In the work of multi-media artist Ana Navas (1984, Quito, ECU), concepts such as transformation, assimilation and appropriation play an important role. Navas presentations often consist of installations in which paintings, objects, assemblies and video work function as “areas” in which those processes of transformation and assimilation take place. In roll up (one’s) sleeves, imitation is included as a theme, but also ideas about stereotype (identities) and the role that accompanying costumes play in social intercourse. The bronze base work Thirteen is a lucky number, 2019, is one of the works in which Navas plays with “pretending” in a world full of rules of conduct.

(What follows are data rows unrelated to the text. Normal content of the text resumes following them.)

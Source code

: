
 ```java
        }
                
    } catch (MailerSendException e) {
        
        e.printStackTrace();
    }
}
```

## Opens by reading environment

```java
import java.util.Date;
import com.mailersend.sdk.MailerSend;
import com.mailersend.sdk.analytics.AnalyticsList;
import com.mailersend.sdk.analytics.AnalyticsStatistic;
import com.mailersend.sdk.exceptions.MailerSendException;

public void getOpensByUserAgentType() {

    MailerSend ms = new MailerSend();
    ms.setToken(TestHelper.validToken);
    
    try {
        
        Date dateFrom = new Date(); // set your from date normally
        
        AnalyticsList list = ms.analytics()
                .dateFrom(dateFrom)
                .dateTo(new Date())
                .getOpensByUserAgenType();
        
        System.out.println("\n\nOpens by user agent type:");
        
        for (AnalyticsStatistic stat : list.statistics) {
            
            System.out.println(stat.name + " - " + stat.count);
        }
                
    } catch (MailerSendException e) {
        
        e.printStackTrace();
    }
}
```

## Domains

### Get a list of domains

In recent years Navas has delved into the codes of image design and the exhibition includes fashion advice, in particular that of the Power Dressing from the late 1970s and 1980s, in various works. The fictional accessories in some assemblies, such as fake sideburns, fake Adam’s apples and cushions to hide the waist, form a playful commentary on the regulations for the right outfit for a woman in office (naturally in tune with the then existing office fashion for men) Where the artist sometimes performed in a flamboyant outfit in earlier work, she has now made costumes for household objects such as an ironing board, a drying rack or a vacuum cleaner. These everyday objects quickly evoke specific art-historical references, but Navas is particularly interested in the faded versions of those references, because they are the most “social” for her. Her work stems from a recurring interest in the relationship between design, art and “lower” disciplines such as decoration. She investigates the perception of art outside the context of art, and the idea of ”original” and “copy”.

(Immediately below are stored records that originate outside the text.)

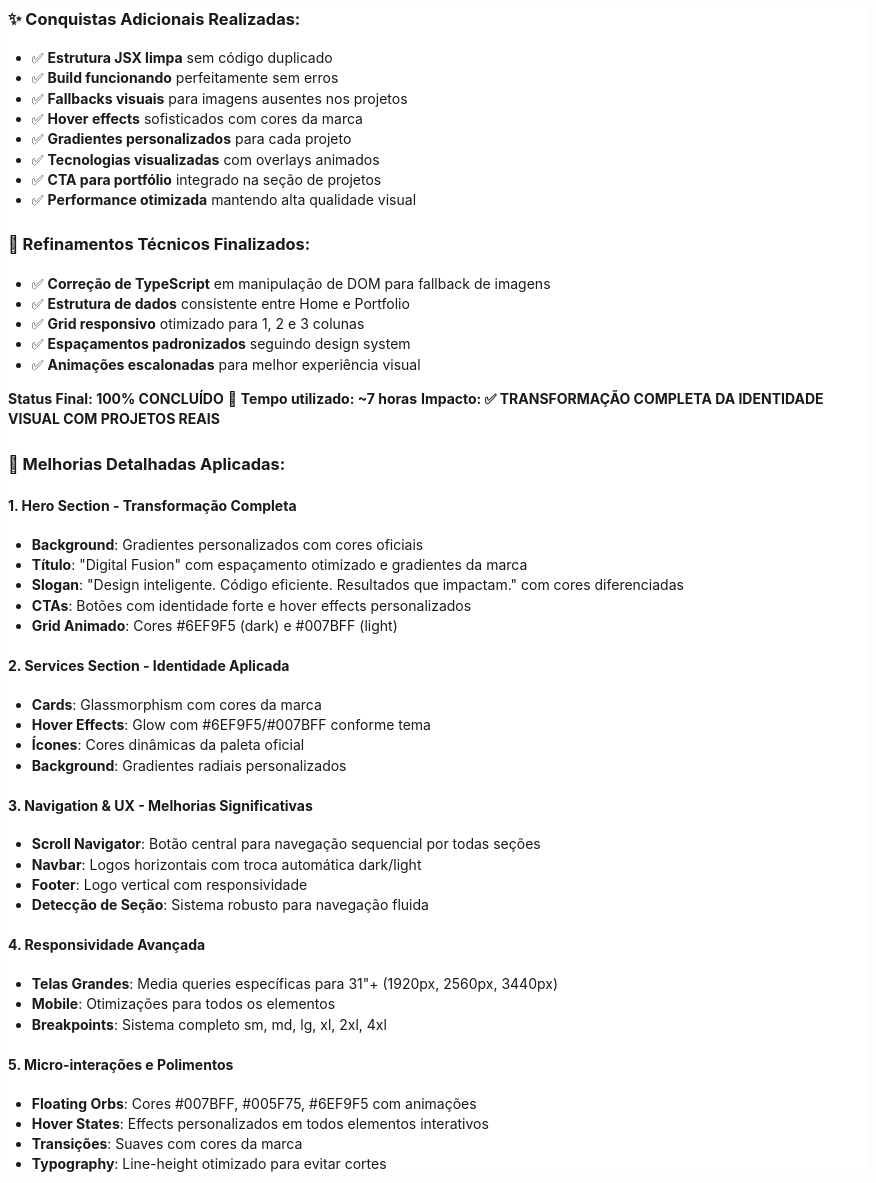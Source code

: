 ### **✨ Conquistas Adicionais Realizadas:**
- ✅ **Estrutura JSX limpa** sem código duplicado
- ✅ **Build funcionando** perfeitamente sem erros
- ✅ **Fallbacks visuais** para imagens ausentes nos projetos
- ✅ **Hover effects** sofisticados com cores da marca
- ✅ **Gradientes personalizados** para cada projeto
- ✅ **Tecnologias visualizadas** com overlays animados
- ✅ **CTA para portfólio** integrado na seção de projetos
- ✅ **Performance otimizada** mantendo alta qualidade visual

### **🎨 Refinamentos Técnicos Finalizados:**
- ✅ **Correção de TypeScript** em manipulação de DOM para fallback de imagens
- ✅ **Estrutura de dados** consistente entre Home e Portfolio
- ✅ **Grid responsivo** otimizado para 1, 2 e 3 colunas
- ✅ **Espaçamentos padronizados** seguindo design system
- ✅ **Animações escalonadas** para melhor experiência visual

**Status Final: 100% CONCLUÍDO** 🚀
**Tempo utilizado: ~7 horas**
**Impacto: ✅ TRANSFORMAÇÃO COMPLETA DA IDENTIDADE VISUAL COM PROJETOS REAIS**

### **🔧 Melhorias Detalhadas Aplicadas:**

#### **1. Hero Section - Transformação Completa**
- **Background**: Gradientes personalizados com cores oficiais
- **Título**: "Digital Fusion" com espaçamento otimizado e gradientes da marca
- **Slogan**: "Design inteligente. Código eficiente. Resultados que impactam." com cores diferenciadas
- **CTAs**: Botões com identidade forte e hover effects personalizados
- **Grid Animado**: Cores #6EF9F5 (dark) e #007BFF (light)

#### **2. Services Section - Identidade Aplicada**
- **Cards**: Glassmorphism com cores da marca
- **Hover Effects**: Glow com #6EF9F5/#007BFF conforme tema
- **Ícones**: Cores dinâmicas da paleta oficial
- **Background**: Gradientes radiais personalizados

#### **3. Navigation & UX - Melhorias Significativas**
- **Scroll Navigator**: Botão central para navegação sequencial por todas seções
- **Navbar**: Logos horizontais com troca automática dark/light
- **Footer**: Logo vertical com responsividade
- **Detecção de Seção**: Sistema robusto para navegação fluida

#### **4. Responsividade Avançada**
- **Telas Grandes**: Media queries específicas para 31"+ (1920px, 2560px, 3440px)
- **Mobile**: Otimizações para todos os elementos
- **Breakpoints**: Sistema completo sm, md, lg, xl, 2xl, 4xl

#### **5. Micro-interações e Polimentos**
- **Floating Orbs**: Cores #007BFF, #005F75, #6EF9F5 com animações
- **Hover States**: Effects personalizados em todos elementos interativos
- **Transições**: Suaves com cores da marca
- **Typography**: Line-height otimizado para evitar cortes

For example, the series of Tara works in this exhibition revolves around an investigation into the archetypal painting and the properties that such a work must have to be considered as a painting. The compositions are composed of image fragments that emerge when you enter terms such as “contemporary painting” or “abstract painting” or simply “painting” at Google Images and are based on home-garden-and-kitchen interpretations of iconic gestures from art history.
roll up (one’s) sleeves suggest an atmosphere of “getting started”, physical labor, but Navas uses the title from associations with strategies around image formation, whether it is about art or about fashion or politics. Her paintings, sculptures, photos and objects show what can happen if the sleeves are rolled up.